O Estado de S. Paulo
Lula quer visitar Kirchner na Argentina? Um
erro diplomático e, mais ainda, de política interna
O presidente Lula deveria pensar muito bem
antes de visitar a ex-presidente da Argentina Cristina Kirchner, que foi
condenada pela Justiça e está em prisão domiciliar, de tornozeleira, em Buenos
Aires. Os problemas diplomáticos são o de menos, o que pode complicar muito
essa visitinha é a repercussão aqui no Brasil.

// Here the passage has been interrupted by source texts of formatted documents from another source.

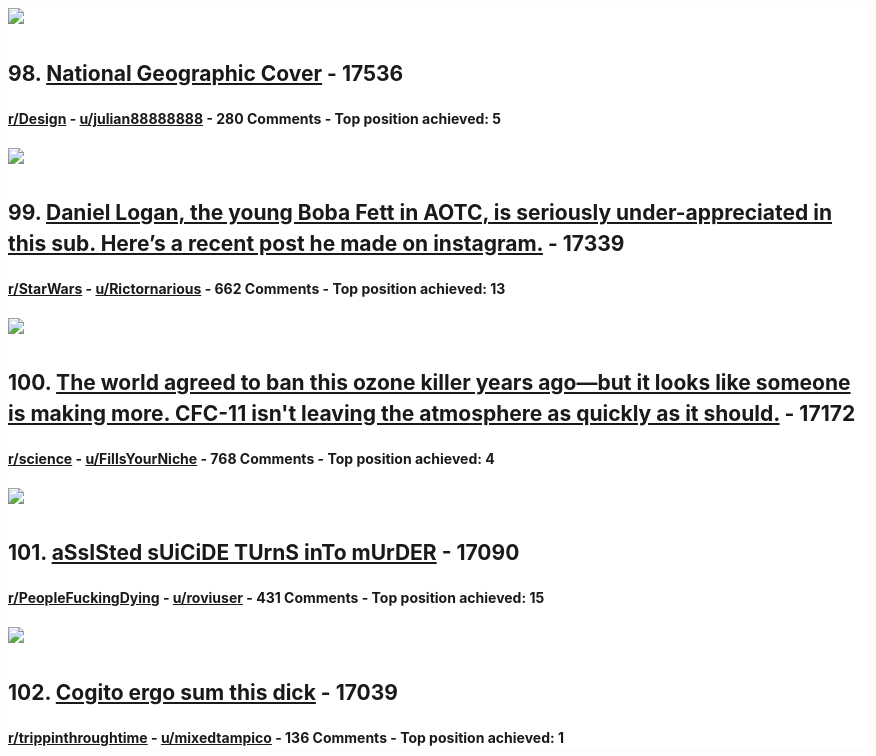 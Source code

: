 <a href="https://i.redd.it/wk3i4x5inhy01.jpg"><img src="https://b.thumbs.redditmedia.com/zJrau55T9LwvDZGcS2Q9G_uG9TuM4khoRVQ47tXkpOo.jpg"></img></a>

## 98. [National Geographic Cover](http://reddit.com/r/Design/comments/8k19mc/national_geographic_cover/) - 17536
#### [r/Design](http://reddit.com/r/Design) - [u/julian88888888](http://reddit.com/u/julian88888888) - 280 Comments - Top position achieved: 5

<a href="https://i.redd.it/0oddz6rabcy01.jpg"><img src="https://b.thumbs.redditmedia.com/td7YnIVKS8jIz5Ciz6FtYYm7uVTOgzrUuhJ1AzGB8FM.jpg"></img></a>

## 99. [Daniel Logan, the young Boba Fett in AOTC, is seriously under-appreciated in this sub. Here’s a recent post he made on instagram.](http://reddit.com/r/StarWars/comments/8k443x/daniel_logan_the_young_boba_fett_in_aotc_is/) - 17339
#### [r/StarWars](http://reddit.com/r/StarWars) - [u/Rictornarious](http://reddit.com/u/Rictornarious) - 662 Comments - Top position achieved: 13

<a href="https://i.redd.it/qn1pqdmj0fy01.jpg"><img src="https://a.thumbs.redditmedia.com/aK7PfPrI0YIrkuc2RzgDPKSd1LYD2BE_KqnfWw7YE90.jpg"></img></a>

## 100. [The world agreed to ban this ozone killer years ago—but it looks like someone is making more. CFC-11 isn't leaving the atmosphere as quickly as it should.](http://reddit.com/r/science/comments/8k8ima/the_world_agreed_to_ban_this_ozone_killer_years/) - 17172
#### [r/science](http://reddit.com/r/science) - [u/FillsYourNiche](http://reddit.com/u/FillsYourNiche) - 768 Comments - Top position achieved: 4

<a href="https://www.popsci.com/cfc-ozone-emission"><img src="https://b.thumbs.redditmedia.com/zREAE0vGkpX8yWWYybq3CSioVfv8bFrV6iNuWikwokQ.jpg"></img></a>

## 101. [aSsISted sUiCiDE TUrnS inTo mUrDER](http://reddit.com/r/PeopleFuckingDying/comments/8k7jik/assisted_suicide_turns_into_murder/) - 17090
#### [r/PeopleFuckingDying](http://reddit.com/r/PeopleFuckingDying) - [u/roviuser](http://reddit.com/u/roviuser) - 431 Comments - Top position achieved: 15

<a href="https://media2.giphy.com/media/F9VXtzD2MRmX6/giphy.gif"><img src="https://b.thumbs.redditmedia.com/uJTyr-JYr3bbz_NMQjxiJCg69mvPjixz52oV4GX9UYo.jpg"></img></a>

## 102. [Cogito ergo sum this dick](http://reddit.com/r/trippinthroughtime/comments/8k1f2r/cogito_ergo_sum_this_dick/) - 17039
#### [r/trippinthroughtime](http://reddit.com/r/trippinthroughtime) - [u/mixedtampico](http://reddit.com/u/mixedtampico) - 136 Comments - Top position achieved: 1
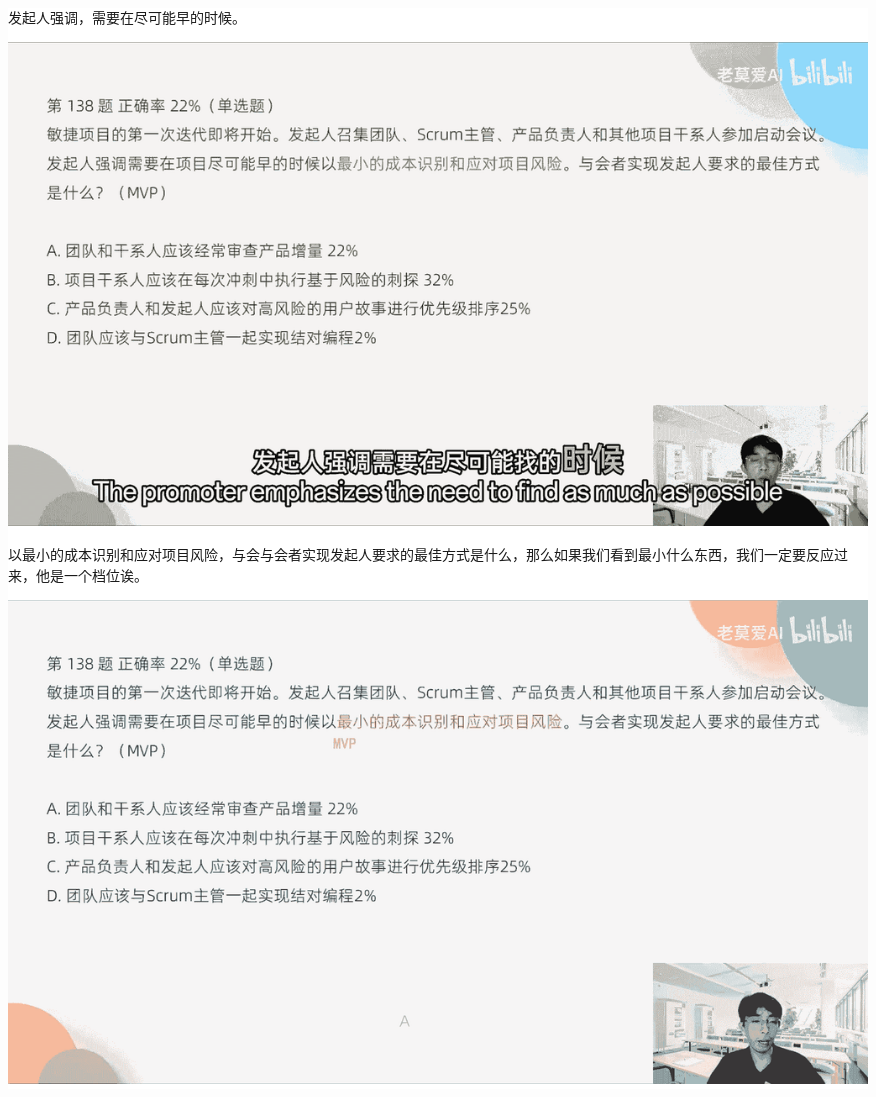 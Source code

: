 发起人强调，需要在尽可能早的时候。

![](img/c359edcd834d8c50f91a3d28a7bc240c_85.png)

以最小的成本识别和应对项目风险，与会与会者实现发起人要求的最佳方式是什么，那么如果我们看到最小什么东西，我们一定要反应过来，他是一个档位诶。



![](img/c359edcd834d8c50f91a3d28a7bc240c_87.png)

A desde sempre polêmica Cristina, que se diz “de esquerda”, não está presa por “perseguição política” ou coisas do gênero, mas pela velha corrupção que grassa lá, na Argentina, como cá, no Brasil. Lula prestando solidariedade a uma – aliás, mais uma – condenada por corrupção? Não parece uma boa ideia.
Pela primeira vez desde a posse de Javier
Milei, Lula vai à Argentina em 2 e 3 de julho, para a Cúpula do Mercosul,
quando vai assumir a presidência pro tempore do bloco e quer aproveitar para
tirar fotos com Cristina Kirchner, da varanda do apartamento dela, para uma
multidão em Buenos Aires. Mas o maior sucesso será no Brasil.
A primeira lembrança que bolsonaristas
tratarão de alardear é que o próprio Lula foi preso no caso do triplex do
Guarujá, depois apagado pelo STF. A segunda é que Lula mandou um avião da FAB
resgatar a ex-primeira dama do Peru Nadine Heredia... não só condenada por
corrupção, mas por corrupção envolvendo a antiga Odebrecht da Lava Jato.
Outra questão delicada: visitar uma condenada
por corrupção como se fosse vítima de “perseguição política” tende a soar na
Argentina e ressoar no Brasil como confrontação à Justiça de outro país,
justamente quando Lula reclama que os EUA atacam o ministro Alexandre de
Moraes, e o próprio Milei chama Bolsonaro de “perseguido judicial”.
Uma visita a Cristina também pode gerar
muxoxos do lado argentino, como vingança pessoal e provocação a Milei, que não
pode reclamar. Há exatamente um ano, ele trocou a cúpula do Mercosul em
Assunção, no Paraguai, por um fórum conservador em Santa Catarina com... Jair
Bolsonaro. Elas por elas. Política da mesquinharia.
Nada disso, porém, muda a relação entre Lula
e Milei, que já é ruim e vai continuar ruim, nem as relações diplomáticas e
comerciais, que mantêm uma certa normalidade, com os governos e as empresas
privadas dos dois países tocando a vida, os interesses, negócios e acordos
comuns. Isso basta.
São Sidônio, o que não faz milagres, deve
prevenir Lula de que o risco é ninguém dar bola para Mercosul, discursos e
acordos, e todo mundo só atacar o encontro com Kirchner. Mais uma vez, Lula não
ganha nada, mas pode perder muito com um erro de cálculo ou, pior, uma vingança
boba. Detalhe: Kirchner jamais visitou Lula nos seus 580 dias preso.